Disseram, em conferência nacional, que eu não poderia jamais contradizer a postura da Teologia de Prosperidade porque ando num bom carro. Vamos então pensar sobre o mérito desse argumento, que é uma falácia ad hominem. Primeiro, se eu não tivesse um carro, certamente poderia ser considerado um invejoso, e, assim, meu argumento bíblico contra a Teologia de Prosperidade “não teria fundamento” (pelo menos segundo essa linha de argumentação). Mas, tendo um automóvel, pergunto: que modelo poderia eu dirigir para salvaguardar meu direito de tecer uma interpretação fiel das Escrituras? Se fosse um fusca, poderia eu ser um bom intérprete da Bíblia? E se ele tivesse direção hidráulica? Pela facilidade de dobrar uma esquina, de pilotar com uma mão, eu perderia a capacidade de criticar a Teologia de Prosperidade? Digamos que com direção hidráulica eu ainda conseguiria. Mas… e se fosse automático? Ou seja, por não ter mais que pisar na embreagem e mudar de marcha, eu perderia envergadura moral para poder ler, interpretar e aplicar as Escrituras Sagradas? E ar condicionado? Isso certamente me desmoralizaria para ser um intérprete fiel da Bíblia? Se o veículo fosse fabricado no México, o que faria dele um importado, estaria eu desqualificado para discutir o mérito? E se, em vez disso, a fábrica ficasse na França ou na Alemanha? Certamente o preço do carro entra em cena aqui. Acima ou abaixo dos 40 mil reais? O que me qualifica para ler e entender o que diz a Bíblia?

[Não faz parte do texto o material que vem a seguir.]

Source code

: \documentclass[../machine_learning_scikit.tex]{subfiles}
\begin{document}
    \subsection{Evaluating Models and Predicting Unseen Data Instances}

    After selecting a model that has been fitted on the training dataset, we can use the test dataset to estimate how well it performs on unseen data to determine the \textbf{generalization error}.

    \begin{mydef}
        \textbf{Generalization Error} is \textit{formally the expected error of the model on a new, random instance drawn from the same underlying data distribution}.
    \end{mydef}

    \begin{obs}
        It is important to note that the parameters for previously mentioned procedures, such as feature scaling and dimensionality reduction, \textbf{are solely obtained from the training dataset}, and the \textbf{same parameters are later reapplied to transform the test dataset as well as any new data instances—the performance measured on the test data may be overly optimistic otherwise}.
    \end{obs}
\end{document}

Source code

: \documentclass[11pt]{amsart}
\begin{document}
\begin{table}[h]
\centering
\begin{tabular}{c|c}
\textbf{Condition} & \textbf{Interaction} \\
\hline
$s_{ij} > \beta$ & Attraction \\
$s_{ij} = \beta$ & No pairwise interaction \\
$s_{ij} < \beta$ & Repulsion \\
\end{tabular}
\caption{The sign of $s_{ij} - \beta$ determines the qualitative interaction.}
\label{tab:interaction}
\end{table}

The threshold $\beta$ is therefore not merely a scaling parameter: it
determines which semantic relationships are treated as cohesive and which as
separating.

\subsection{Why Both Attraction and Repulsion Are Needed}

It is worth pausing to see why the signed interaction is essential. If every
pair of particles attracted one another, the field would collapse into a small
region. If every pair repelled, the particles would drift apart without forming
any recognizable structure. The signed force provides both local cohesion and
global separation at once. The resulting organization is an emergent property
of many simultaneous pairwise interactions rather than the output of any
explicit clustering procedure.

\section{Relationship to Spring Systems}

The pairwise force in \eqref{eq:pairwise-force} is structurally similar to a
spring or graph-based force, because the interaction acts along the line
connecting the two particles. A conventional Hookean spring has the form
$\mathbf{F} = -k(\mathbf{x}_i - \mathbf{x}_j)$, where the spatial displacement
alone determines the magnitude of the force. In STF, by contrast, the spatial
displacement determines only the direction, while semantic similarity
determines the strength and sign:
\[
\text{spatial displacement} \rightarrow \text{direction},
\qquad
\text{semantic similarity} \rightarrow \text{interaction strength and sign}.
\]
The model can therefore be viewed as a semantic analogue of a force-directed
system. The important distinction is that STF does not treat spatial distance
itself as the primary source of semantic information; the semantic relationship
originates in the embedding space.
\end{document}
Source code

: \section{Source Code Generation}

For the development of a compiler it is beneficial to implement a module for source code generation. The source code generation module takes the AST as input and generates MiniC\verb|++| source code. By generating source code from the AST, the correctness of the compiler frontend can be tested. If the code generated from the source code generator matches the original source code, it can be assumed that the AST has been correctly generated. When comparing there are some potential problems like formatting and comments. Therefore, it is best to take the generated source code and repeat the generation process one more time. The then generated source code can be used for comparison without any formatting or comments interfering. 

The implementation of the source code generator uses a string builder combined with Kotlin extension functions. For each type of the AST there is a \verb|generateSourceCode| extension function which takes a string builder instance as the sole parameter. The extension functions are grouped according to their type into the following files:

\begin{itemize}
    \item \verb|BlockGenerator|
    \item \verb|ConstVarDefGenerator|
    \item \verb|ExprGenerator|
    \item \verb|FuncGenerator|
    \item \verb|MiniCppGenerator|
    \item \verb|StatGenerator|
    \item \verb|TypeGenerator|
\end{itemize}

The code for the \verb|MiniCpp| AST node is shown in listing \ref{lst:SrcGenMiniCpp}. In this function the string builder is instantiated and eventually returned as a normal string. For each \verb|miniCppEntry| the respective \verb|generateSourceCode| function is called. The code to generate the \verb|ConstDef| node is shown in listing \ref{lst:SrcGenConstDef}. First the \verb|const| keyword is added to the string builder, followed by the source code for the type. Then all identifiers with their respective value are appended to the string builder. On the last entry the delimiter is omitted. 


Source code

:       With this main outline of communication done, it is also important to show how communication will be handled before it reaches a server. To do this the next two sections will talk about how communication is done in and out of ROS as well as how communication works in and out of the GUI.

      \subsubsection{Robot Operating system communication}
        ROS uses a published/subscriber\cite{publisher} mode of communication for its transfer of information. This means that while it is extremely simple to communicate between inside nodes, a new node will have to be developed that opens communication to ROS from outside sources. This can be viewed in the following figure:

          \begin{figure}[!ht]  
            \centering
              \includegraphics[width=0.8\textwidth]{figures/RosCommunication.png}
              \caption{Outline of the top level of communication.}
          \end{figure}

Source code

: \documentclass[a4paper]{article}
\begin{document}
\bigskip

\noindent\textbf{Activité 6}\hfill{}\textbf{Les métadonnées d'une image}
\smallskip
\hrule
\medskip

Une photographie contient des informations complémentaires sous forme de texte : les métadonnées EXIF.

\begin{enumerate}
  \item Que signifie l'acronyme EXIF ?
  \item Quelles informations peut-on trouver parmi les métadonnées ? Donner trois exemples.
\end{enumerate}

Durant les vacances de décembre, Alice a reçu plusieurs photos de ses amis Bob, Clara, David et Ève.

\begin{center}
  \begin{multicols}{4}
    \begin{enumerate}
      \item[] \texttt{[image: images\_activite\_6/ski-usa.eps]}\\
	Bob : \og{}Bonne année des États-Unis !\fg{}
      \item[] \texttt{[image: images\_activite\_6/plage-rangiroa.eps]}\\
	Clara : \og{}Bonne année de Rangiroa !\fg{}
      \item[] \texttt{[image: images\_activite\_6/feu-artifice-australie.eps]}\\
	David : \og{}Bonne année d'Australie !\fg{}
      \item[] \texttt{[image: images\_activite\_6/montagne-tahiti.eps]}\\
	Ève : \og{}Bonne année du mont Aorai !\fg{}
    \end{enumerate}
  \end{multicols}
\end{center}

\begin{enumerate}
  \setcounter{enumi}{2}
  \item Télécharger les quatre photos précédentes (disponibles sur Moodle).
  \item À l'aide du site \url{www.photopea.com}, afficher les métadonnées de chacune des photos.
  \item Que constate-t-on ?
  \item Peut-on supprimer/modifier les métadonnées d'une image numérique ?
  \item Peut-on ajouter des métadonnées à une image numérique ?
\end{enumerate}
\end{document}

Entenda que, num mundo onde uma em cada sete pessoas se deita à noite com fome, quem tem um carro é rico. Quem tem mais do que uma roupa é rico. Quem tem o que comer e onde dormir é rico, na escala mundial de distribuição de renda. Então é pelo grau de riqueza que alguém ganha a envergadura moral para interpretar as Escrituras fidedignamente? Onde fica o equilíbrio, então? Onde mora o fiel da balança?
Voltando ao argumento anterior: será que somente alguém que não ocupa um cargo na administração pública pode acusar um político de corrupção? Se outro político o faz, seu argumento fica sem fundamento? Aristóteles afirma que não. Não é a condição do homem que vindica o seu argumento ou não.
Por outro lado, Paulo nos avisa contra os cães. Aliás, vamos ao texto:
Finalmente, meus irmãos, alegrem-se no Senhor! Escrever-lhes de novo as mesmas coisas não é cansativo para mim e é uma segurança para vocês. Cuidado com os cães, cuidado com esses que praticam o mal, cuidado com a falsa circuncisão! Pois nós é que somos a circuncisão, nós que adoramos pelo Espírito de Deus, que nos gloriamos em Cristo Jesus e não temos confiança alguma na carne (Fp 3.1-3).
O que caracteriza a Igreja verdadeira é simples:
- Ela adora pelo Espírito de Deus;
- Sua glória se acha somente em Jesus;
- Não confia absolutamente no que seja, senão no poder de Deus.
É possível ter um carro e viver assim? E se é, que tipo de carro é legítimo dirigir? O argumento cai no ridículo. É uma cortina de fumaça levantada por quem não quer – ou tem argumentos válidos para – debater o mérito da questão. Melhor desqualificar qualquer um que possa discutir as Escrituras de modo coerente do que ter de tratar do seu erro nefasto. Que uma vida imoral nos desqualifica no âmbito cristão é inegável. Mas é meu carro ou minha forma de viver que vindica o que falo?
Sou um pecador salvo pela graça de Deus. Mas, após 31 anos de ministério, mantenho uma reputação ilibada. Continuarei a instruir quem tiver ouvidos para ouvir. Continuarei a tratar das questões sem ataques pessoais. E que a verdade vença o dia.